Excitation-transfer theory purports that residual excitation from one stimulus will amplify the excitatory response to another stimulus, though the hedonic valences of the stimuli may differ. The excitation-transfer process is not limited to a single emotion. For example, when watching a movie, a viewer may be angered by seeing the hero wronged by the villain, but this initial excitation may intensify the viewer's pleasure in witnessing the villain's punishment later. Thus, although the excitation from the original stimulus of seeing the hero wronged was cognitively accessed as anger, the excitation after the second stimulus of seeing the villain punished is cognitively assessed as pleasure, though part of the excitation from the second stimulus is residual from the first.  
However, the excitation-transfer process requires the presence of three conditions. One: the second stimulus occurs before the complete decay of residual excitation from the first stimulus. Two: there is the misattribution of excitation, that is, after exposure to the second stimulus, the individual experiencing the excitation attributes full excitation to the second stimulus. Three: the individual has not reached an excitatory threshold before exposure to the second stimulus.
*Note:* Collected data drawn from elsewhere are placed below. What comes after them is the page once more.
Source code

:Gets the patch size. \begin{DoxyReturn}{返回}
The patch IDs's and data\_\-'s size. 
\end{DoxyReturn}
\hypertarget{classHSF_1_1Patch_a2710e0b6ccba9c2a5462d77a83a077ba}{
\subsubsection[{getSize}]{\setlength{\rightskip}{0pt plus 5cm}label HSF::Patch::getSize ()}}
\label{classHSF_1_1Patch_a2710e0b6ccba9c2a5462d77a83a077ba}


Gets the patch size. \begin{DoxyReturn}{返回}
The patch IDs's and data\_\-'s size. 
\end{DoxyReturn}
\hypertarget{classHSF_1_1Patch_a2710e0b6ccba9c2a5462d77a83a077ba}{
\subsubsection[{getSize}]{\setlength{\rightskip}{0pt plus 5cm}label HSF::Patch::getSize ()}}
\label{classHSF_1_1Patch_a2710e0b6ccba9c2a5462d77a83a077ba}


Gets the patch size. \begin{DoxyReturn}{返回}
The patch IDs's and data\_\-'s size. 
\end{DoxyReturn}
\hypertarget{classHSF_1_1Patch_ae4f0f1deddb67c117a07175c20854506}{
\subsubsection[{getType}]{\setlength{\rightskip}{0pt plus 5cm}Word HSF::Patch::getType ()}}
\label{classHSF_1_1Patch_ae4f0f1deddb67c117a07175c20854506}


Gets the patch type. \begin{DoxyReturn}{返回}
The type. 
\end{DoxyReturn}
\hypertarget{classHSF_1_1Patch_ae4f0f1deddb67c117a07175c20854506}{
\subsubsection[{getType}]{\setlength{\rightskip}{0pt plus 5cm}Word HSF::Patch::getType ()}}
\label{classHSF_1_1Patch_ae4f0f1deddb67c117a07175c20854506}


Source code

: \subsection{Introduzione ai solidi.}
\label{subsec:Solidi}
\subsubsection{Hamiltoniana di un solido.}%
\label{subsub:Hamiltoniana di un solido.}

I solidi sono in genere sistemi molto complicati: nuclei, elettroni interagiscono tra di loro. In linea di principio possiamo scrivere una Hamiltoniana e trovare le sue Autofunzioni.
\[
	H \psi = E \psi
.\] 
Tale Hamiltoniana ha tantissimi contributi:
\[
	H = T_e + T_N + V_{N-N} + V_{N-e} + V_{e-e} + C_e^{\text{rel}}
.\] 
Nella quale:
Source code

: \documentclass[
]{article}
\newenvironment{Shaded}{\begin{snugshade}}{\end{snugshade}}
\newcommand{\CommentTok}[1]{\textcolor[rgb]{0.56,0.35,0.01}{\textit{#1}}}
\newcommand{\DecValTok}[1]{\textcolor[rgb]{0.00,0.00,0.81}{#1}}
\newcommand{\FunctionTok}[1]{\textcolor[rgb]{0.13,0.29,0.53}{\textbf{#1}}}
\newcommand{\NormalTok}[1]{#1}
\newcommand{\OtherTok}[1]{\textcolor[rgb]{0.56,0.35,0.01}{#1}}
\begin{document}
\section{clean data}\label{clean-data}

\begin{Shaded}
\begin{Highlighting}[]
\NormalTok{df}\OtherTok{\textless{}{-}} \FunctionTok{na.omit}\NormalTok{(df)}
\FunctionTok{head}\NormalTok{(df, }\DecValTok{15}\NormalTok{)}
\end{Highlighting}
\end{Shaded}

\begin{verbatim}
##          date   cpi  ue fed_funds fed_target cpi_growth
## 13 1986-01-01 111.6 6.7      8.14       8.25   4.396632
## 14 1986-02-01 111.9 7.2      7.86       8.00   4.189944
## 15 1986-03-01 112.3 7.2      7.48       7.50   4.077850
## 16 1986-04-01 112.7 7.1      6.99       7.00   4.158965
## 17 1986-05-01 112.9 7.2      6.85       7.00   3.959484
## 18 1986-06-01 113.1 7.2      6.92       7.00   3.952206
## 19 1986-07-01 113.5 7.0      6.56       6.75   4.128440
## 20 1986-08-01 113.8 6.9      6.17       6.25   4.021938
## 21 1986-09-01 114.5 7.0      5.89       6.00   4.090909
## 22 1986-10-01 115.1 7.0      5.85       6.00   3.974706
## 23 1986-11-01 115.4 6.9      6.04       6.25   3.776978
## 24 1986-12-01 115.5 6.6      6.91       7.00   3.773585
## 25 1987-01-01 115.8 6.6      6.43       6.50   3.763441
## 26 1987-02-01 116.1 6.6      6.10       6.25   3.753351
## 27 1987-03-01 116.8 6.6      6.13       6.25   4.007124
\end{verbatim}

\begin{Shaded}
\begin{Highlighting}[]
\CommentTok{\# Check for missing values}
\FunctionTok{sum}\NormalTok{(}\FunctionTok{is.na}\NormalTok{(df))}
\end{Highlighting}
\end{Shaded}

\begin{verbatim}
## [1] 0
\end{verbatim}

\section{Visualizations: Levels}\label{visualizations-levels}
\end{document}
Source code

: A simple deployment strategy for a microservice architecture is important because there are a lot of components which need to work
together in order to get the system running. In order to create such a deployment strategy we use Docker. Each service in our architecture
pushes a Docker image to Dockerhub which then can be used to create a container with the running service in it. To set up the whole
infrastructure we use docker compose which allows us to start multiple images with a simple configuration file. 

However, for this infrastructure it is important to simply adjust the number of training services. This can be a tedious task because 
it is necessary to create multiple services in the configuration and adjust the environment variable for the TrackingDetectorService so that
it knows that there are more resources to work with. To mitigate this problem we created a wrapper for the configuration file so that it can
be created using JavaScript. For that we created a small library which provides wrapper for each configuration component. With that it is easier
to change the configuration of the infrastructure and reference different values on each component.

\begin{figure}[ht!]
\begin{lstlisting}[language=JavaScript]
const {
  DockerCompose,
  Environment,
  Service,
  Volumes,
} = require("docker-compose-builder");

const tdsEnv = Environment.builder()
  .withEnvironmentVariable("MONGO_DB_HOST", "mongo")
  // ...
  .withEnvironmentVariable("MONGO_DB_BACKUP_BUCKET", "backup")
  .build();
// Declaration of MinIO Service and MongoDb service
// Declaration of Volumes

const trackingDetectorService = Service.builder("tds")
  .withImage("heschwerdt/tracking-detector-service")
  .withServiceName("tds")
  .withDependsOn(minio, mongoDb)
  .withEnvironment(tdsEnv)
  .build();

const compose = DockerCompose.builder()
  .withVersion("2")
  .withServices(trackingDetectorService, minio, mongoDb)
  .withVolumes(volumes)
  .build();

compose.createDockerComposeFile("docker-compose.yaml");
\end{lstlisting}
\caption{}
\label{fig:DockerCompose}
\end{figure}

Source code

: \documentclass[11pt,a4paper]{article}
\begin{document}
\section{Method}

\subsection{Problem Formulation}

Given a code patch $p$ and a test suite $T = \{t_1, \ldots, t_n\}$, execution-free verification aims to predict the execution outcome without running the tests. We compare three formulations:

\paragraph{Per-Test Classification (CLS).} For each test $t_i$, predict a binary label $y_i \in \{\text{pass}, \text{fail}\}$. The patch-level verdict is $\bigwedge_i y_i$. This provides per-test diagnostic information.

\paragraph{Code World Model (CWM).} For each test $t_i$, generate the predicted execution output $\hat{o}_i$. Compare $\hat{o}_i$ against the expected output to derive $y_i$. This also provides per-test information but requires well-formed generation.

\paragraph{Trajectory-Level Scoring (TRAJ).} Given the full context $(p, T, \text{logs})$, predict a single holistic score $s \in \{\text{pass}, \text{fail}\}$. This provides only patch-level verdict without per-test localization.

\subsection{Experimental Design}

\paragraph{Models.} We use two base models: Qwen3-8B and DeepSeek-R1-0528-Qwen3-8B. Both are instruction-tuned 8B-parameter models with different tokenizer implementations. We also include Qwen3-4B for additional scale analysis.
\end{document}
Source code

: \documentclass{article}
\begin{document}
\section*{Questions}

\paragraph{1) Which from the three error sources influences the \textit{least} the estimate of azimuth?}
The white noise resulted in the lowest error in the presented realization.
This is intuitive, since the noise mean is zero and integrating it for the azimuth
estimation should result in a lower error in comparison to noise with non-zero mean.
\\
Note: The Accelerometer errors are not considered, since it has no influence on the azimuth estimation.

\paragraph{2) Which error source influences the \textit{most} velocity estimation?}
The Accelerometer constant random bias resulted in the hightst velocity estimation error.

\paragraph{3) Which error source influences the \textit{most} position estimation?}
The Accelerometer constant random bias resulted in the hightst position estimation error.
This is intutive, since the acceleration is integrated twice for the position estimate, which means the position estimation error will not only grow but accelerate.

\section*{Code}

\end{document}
The Origins of Excitation-Transfer Theory
Dolf Zillmann began developing excitation-transfer theory in the late 1960s/ early 1970s, and through the start of the 21st century, Zillmann continued to refine it. Excitation-transfer theory is based largely on Clark Hull's notion of residual excitation (i.e., drive theory) and Stanley Schachter's two factor theory of emotion. As Bryant and Miron (2003) stated: 
Zillmann collapsed and connected Hull's drive theory and Schachter's two-factor theory, which posited an excitatory and a cognitive component of emotional states. In contrast to Hull's hypothesis that excitatory reactions "lose" their specificity under new stimulation, Schachter claimed that emotional arousal is nonspecific, and the individual cognitively assess the emotion he is experiencing for the purpose of behavioral guidance and adjustment. Zillmann adopted and modified Schacter's view on this. 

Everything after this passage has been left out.